The LMs of pure gallium (Ga, melting point at 29.8 °C) for soft gripper and cooking headband and EGa₇₅In₂₅ (melting point at 15.7 °C) for other applications are considered in this work, respectively. Ga (99.99%) and In (99.99%) were supplied by Zhuzhou Yilong Hung Industrial Co., Ltd. EGa₇₅In₂₅ was made by mixing 75 wt% Ga with 25 wt% at 200 °C in a vacuum drying oven for one hour. Silicone of Ecoflex 00-30 was obtained from Smooth-On. Dichloromethane (DCM, 99.5%) was supplied by Peking Reagent. Nickel powder (5 μm in diameter, JN-Ni05P) was purchased from Nangong Jinnuo Welding Material Co., Ltd. ABS 3D printing supplies were purchased from Raise 3D (D = 1.75 mm).

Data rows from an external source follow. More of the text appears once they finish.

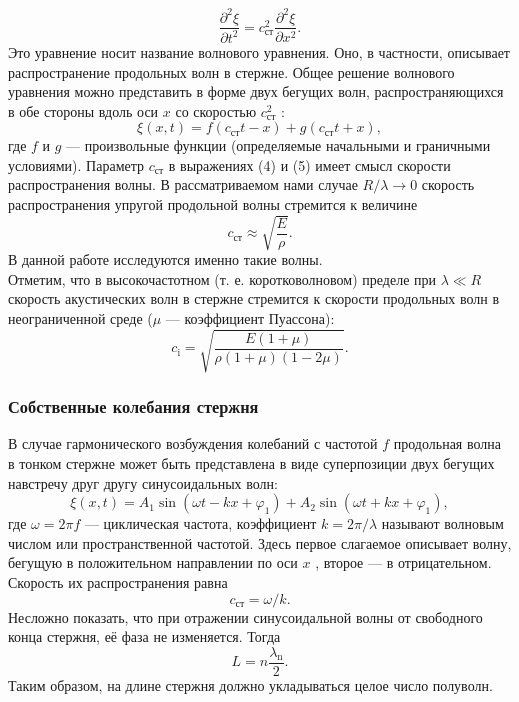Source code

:\documentclass[a4paper, 12pt]{article}%
\begin{document}
\begin{equation}
\dfrac{\partial^2\xi}{\partial t^2}=c^2_{\text{ст}}\dfrac{\partial^2\xi}{\partial x^2}.
\end{equation}
Это уравнение носит название волнового  уравнения. Оно, в частности,
описывает распространение продольных волн в стержне. Общее решение
волнового уравнения можно представить в форме двух бегущих волн, распространяющихся в обе стороны вдоль оси $x$ со скоростью
$c^2_{\text{ст}}$ :
\begin{equation}
\xi(x,t)=f(c_{\text{ст}}t-x)+g(c_{\text{ст}}t+x),
\end{equation}
где $f$ и $g$ — произвольные функции (определяемые начальными и граничными
условиями).
Параметр $c_{\text{ст}}$ в выражениях (4) и (5) имеет смысл скорости распространения волны. В рассматриваемом нами случае $R/\lambda\rightarrow 0$ скорость распространения
упругой продольной волны стремится к величине
\begin{equation}
c_{\text{ст}}\approx\sqrt{\dfrac{E}{\rho}}.
\end{equation}
В данной работе исследуются именно такие волны. \\
Отметим, что в высокочастотном (т. е. коротковолновом) пределе
при $\lambda\ll R$ скорость акустических волн в стержне стремится к скорости продольных волн в неограниченной среде ($\mu$ — коэффициент Пуассона): 
\begin{equation}
c_{\text{i}}=\sqrt{\dfrac{E(1+\mu)}{\rho(1+\mu)(1-2\mu)}}.
\end{equation}
\subsubsection{Собственные колебания стержня}
В случае гармонического возбуждения колебаний с частотой $f$ продольная волна в тонком стержне может быть представлена в виде суперпозиции двух бегущих навстречу друг другу синусоидальных волн:
\begin{equation}
\xi(x,t)=A_1\sin(\omega t-kx+\varphi_1)+A_2\sin(\omega t+kx+\varphi_1),
\end{equation}
где $\omega=2\pi f$ — циклическая частота, коэффициент $k=2\pi/\lambda$ называют волновым числом или пространственной частотой. Здесь первое слагаемое описывает волну, бегущую в положительном направлении по оси $x$ , второе
— в отрицательном. Скорость их распространения равна
\[c_{\text{ст}}=\omega/k.\]
Несложно показать, что при отражении синусоидальной волны от свободного конца стержня, её фаза не изменяется. Тогда
\begin{equation}
L=n\frac{\lambda_{\text{n}}}{2}.
\end{equation}
Таким образом, на длине стержня должно укладываться целое число полуволн.
\end{document}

Method for LMS-ACE fabrication

The LMS-ACE fabrication process has been presented in Supplementary Movie 1, which includes three steps. (1) The porous ABS-based geometry model designed was printed by the FDM 3D printer (Raise 3D Pro2 plus, Raise 3D Technologies, Inc.) equipped with 0.2 mm brass nozzle. The porous part could be printed with different infill densities from 5% to 100%, the extruded fiber line width of 200 μm, layer height of 150 μm, and printing speed of 60 mm/s. The exposed surface of the porous part is enclosed by a thin wall with two layers. The support part was printed with infill densities of 100%, an extruded fiber line width of 200 μm, a layer height of 20 μm, an extrusion temperature of 290 °C, and a printing speed = 40 mm/s to enhance the interlayer bonding strength, leading to a dense structure. (2) Then, the FDM-printed ABS-based geometry model was immersed in the LM, and the open-porous structure was filled entirely with the LM and quite the contrary for the support part via vacuum for 5 min. Subsequently, the filled model was placed into a refrigerator at −20 °C for 30 min, making the LM freeze. (3) The ABS model was subjected to thorough dissolution in dichloromethane for 24 h, resulting in the complete removal of the ABS and leaving only the LMS structure. (4) The LMS structure was dipped in the liquid silicone for 10 min and then flowed away excess silicone to prepare the LMSE with the bicontinuous structure with coating silicone due to the capillary effect of porous structures. Liquid silicone was prepared by mixing Ecoflex00-30 A and B using an electric mortar with 500 rpm for 5 min. The liquid silicone is diluted by 10% of Silicone Thinner (smooth on) to reduce the viscosity further. The coating thickness can be controlled by adjusting the number of cycle-dipping times, and the coating thickness of each dip of LMSE is approximately 50–100 μm.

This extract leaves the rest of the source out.